● Dataset extract:
· · ·
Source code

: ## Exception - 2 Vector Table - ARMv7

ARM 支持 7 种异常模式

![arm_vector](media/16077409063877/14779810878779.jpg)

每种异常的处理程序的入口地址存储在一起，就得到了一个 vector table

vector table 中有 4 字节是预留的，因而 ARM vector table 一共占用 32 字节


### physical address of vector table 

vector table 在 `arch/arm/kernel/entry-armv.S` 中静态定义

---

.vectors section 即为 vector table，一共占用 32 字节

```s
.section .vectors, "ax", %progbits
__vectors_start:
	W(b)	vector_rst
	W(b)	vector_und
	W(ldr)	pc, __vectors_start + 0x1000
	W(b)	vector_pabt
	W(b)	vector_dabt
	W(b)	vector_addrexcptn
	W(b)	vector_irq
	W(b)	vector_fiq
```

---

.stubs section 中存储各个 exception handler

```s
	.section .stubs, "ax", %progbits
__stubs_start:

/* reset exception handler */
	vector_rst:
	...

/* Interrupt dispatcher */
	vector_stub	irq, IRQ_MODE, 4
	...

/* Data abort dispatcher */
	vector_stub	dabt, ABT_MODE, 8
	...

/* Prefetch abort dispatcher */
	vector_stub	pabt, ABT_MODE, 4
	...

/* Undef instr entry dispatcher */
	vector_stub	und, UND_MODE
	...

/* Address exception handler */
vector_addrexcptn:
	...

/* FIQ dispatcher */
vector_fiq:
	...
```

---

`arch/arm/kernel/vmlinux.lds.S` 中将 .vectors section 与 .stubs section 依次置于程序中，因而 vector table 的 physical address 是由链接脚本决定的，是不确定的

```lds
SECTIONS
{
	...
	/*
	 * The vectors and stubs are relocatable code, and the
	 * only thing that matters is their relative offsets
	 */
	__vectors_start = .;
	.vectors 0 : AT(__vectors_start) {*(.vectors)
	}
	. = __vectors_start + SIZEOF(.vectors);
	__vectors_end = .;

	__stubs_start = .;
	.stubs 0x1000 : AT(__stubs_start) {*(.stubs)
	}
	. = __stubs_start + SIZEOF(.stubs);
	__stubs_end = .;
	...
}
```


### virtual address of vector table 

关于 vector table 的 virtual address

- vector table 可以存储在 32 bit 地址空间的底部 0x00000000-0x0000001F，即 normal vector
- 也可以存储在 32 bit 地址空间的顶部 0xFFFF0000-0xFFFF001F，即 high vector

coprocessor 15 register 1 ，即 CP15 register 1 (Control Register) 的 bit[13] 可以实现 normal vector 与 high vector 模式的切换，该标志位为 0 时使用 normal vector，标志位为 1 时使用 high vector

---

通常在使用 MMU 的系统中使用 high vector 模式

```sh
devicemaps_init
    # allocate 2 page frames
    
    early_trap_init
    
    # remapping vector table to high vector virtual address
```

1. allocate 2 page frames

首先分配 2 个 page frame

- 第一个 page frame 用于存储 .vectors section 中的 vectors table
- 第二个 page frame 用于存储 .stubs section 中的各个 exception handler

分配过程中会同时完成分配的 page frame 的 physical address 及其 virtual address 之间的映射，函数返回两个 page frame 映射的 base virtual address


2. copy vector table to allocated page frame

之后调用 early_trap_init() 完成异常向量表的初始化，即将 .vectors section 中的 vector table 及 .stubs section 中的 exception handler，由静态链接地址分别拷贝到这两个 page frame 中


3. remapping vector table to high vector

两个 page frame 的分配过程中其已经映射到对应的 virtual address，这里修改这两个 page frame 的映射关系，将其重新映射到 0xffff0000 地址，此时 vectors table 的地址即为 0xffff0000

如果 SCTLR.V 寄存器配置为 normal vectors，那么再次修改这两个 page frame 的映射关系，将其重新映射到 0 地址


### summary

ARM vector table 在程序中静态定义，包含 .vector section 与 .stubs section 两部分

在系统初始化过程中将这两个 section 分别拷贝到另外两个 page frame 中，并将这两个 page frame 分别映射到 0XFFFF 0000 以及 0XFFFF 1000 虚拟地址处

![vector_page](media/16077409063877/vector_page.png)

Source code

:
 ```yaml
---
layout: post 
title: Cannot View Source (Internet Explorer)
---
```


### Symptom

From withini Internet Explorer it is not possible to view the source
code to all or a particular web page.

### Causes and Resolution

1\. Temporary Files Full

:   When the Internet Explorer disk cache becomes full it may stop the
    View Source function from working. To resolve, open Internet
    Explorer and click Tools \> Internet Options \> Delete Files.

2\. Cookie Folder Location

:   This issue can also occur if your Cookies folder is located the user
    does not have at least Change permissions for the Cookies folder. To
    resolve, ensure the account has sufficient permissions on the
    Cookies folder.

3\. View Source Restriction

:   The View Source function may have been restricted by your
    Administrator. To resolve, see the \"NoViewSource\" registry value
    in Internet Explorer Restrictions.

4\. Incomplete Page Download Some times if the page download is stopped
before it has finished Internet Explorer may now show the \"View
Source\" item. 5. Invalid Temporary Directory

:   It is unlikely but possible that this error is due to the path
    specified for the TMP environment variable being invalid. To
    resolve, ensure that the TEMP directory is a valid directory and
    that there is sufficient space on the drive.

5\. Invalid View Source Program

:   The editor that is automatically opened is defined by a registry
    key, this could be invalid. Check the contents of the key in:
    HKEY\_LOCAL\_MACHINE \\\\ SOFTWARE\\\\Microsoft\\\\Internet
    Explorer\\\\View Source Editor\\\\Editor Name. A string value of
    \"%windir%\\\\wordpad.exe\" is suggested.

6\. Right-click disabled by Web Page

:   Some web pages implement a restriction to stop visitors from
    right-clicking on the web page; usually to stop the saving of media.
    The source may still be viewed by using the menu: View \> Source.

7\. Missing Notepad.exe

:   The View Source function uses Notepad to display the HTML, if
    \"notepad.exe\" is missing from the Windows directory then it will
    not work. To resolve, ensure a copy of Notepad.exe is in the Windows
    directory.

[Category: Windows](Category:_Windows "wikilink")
· · ·
Retype the records exactly.

● Task output:
Source code

: ## Exception - 2 Vector Table - ARMv7

ARM 支持 7 种异常模式

![arm_vector](media/16077409063877/14779810878779.jpg)

每种异常的处理程序的入口地址存储在一起，就得到了一个 vector table

vector table 中有 4 字节是预留的，因而 ARM vector table 一共占用 32 字节


### physical address of vector table 

vector table 在 `arch/arm/kernel/entry-armv.S` 中静态定义

---

.vectors section 即为 vector table，一共占用 32 字节

```s
.section .vectors, "ax", %progbits
__vectors_start:
	W(b)	vector_rst
	W(b)	vector_und
	W(ldr)	pc, __vectors_start + 0x1000
	W(b)	vector_pabt
	W(b)	vector_dabt
	W(b)	vector_addrexcptn
	W(b)	vector_irq
	W(b)	vector_fiq
```

---

.stubs section 中存储各个 exception handler

```s
	.section .stubs, "ax", %progbits
__stubs_start:

/* reset exception handler */
	vector_rst:
	...

/* Interrupt dispatcher */
	vector_stub	irq, IRQ_MODE, 4
	...

/* Data abort dispatcher */
	vector_stub	dabt, ABT_MODE, 8
	...

/* Prefetch abort dispatcher */
	vector_stub	pabt, ABT_MODE, 4
	...

/* Undef instr entry dispatcher */
	vector_stub	und, UND_MODE
	...

/* Address exception handler */
vector_addrexcptn:
	...

/* FIQ dispatcher */
vector_fiq:
	...
```

---

`arch/arm/kernel/vmlinux.lds.S` 中将 .vectors section 与 .stubs section 依次置于程序中，因而 vector table 的 physical address 是由链接脚本决定的，是不确定的

```lds
SECTIONS
{
	...
	/*
	 * The vectors and stubs are relocatable code, and the
	 * only thing that matters is their relative offsets
	 */
	__vectors_start = .;
	.vectors 0 : AT(__vectors_start) {*(.vectors)
	}
	. = __vectors_start + SIZEOF(.vectors);
	__vectors_end = .;

	__stubs_start = .;
	.stubs 0x1000 : AT(__stubs_start) {*(.stubs)
	}
	. = __stubs_start + SIZEOF(.stubs);
	__stubs_end = .;
	...
}
```


### virtual address of vector table 

关于 vector table 的 virtual address

- vector table 可以存储在 32 bit 地址空间的底部 0x00000000-0x0000001F，即 normal vector
- 也可以存储在 32 bit 地址空间的顶部 0xFFFF0000-0xFFFF001F，即 high vector

coprocessor 15 register 1 ，即 CP15 register 1 (Control Register) 的 bit[13] 可以实现 normal vector 与 high vector 模式的切换，该标志位为 0 时使用 normal vector，标志位为 1 时使用 high vector

---

通常在使用 MMU 的系统中使用 high vector 模式

```sh
devicemaps_init
    # allocate 2 page frames
    
    early_trap_init
    
    # remapping vector table to high vector virtual address
```

1. allocate 2 page frames

首先分配 2 个 page frame

- 第一个 page frame 用于存储 .vectors section 中的 vectors table
- 第二个 page frame 用于存储 .stubs section 中的各个 exception handler

分配过程中会同时完成分配的 page frame 的 physical address 及其 virtual address 之间的映射，函数返回两个 page frame 映射的 base virtual address


2. copy vector table to allocated page frame

之后调用 early_trap_init() 完成异常向量表的初始化，即将 .vectors section 中的 vector table 及 .stubs section 中的 exception handler，由静态链接地址分别拷贝到这两个 page frame 中


3. remapping vector table to high vector

两个 page frame 的分配过程中其已经映射到对应的 virtual address，这里修改这两个 page frame 的映射关系，将其重新映射到 0xffff0000 地址，此时 vectors table 的地址即为 0xffff0000

如果 SCTLR.V 寄存器配置为 normal vectors，那么再次修改这两个 page frame 的映射关系，将其重新映射到 0 地址


### summary

ARM vector table 在程序中静态定义，包含 .vector section 与 .stubs section 两部分

在系统初始化过程中将这两个 section 分别拷贝到另外两个 page frame 中，并将这两个 page frame 分别映射到 0XFFFF 0000 以及 0XFFFF 1000 虚拟地址处

![vector_page](media/16077409063877/vector_page.png)

Source code

:
 ```yaml
---
layout: post 
title: Cannot View Source (Internet Explorer)
---
```


### Symptom

From withini Internet Explorer it is not possible to view the source
code to all or a particular web page.

### Causes and Resolution

1\. Temporary Files Full

:   When the Internet Explorer disk cache becomes full it may stop the
    View Source function from working. To resolve, open Internet
    Explorer and click Tools \> Internet Options \> Delete Files.

2\. Cookie Folder Location

:   This issue can also occur if your Cookies folder is located the user
    does not have at least Change permissions for the Cookies folder. To
    resolve, ensure the account has sufficient permissions on the
    Cookies folder.

3\. View Source Restriction

:   The View Source function may have been restricted by your
    Administrator. To resolve, see the \"NoViewSource\" registry value
    in Internet Explorer Restrictions.

4\. Incomplete Page Download Some times if the page download is stopped
before it has finished Internet Explorer may now show the \"View
Source\" item. 5. Invalid Temporary Directory

:   It is unlikely but possible that this error is due to the path
    specified for the TMP environment variable being invalid. To
    resolve, ensure that the TEMP directory is a valid directory and
    that there is sufficient space on the drive.

5\. Invalid View Source Program

:   The editor that is automatically opened is defined by a registry
    key, this could be invalid. Check the contents of the key in:
    HKEY\_LOCAL\_MACHINE \\\\ SOFTWARE\\\\Microsoft\\\\Internet
    Explorer\\\\View Source Editor\\\\Editor Name. A string value of
    \"%windir%\\\\wordpad.exe\" is suggested.

6\. Right-click disabled by Web Page

:   Some web pages implement a restriction to stop visitors from
    right-clicking on the web page; usually to stop the saving of media.
    The source may still be viewed by using the menu: View \> Source.

7\. Missing Notepad.exe

:   The View Source function uses Notepad to display the HTML, if
    \"notepad.exe\" is missing from the Windows directory then it will
    not work. To resolve, ensure a copy of Notepad.exe is in the Windows
    directory.

[Category: Windows](Category:_Windows "wikilink")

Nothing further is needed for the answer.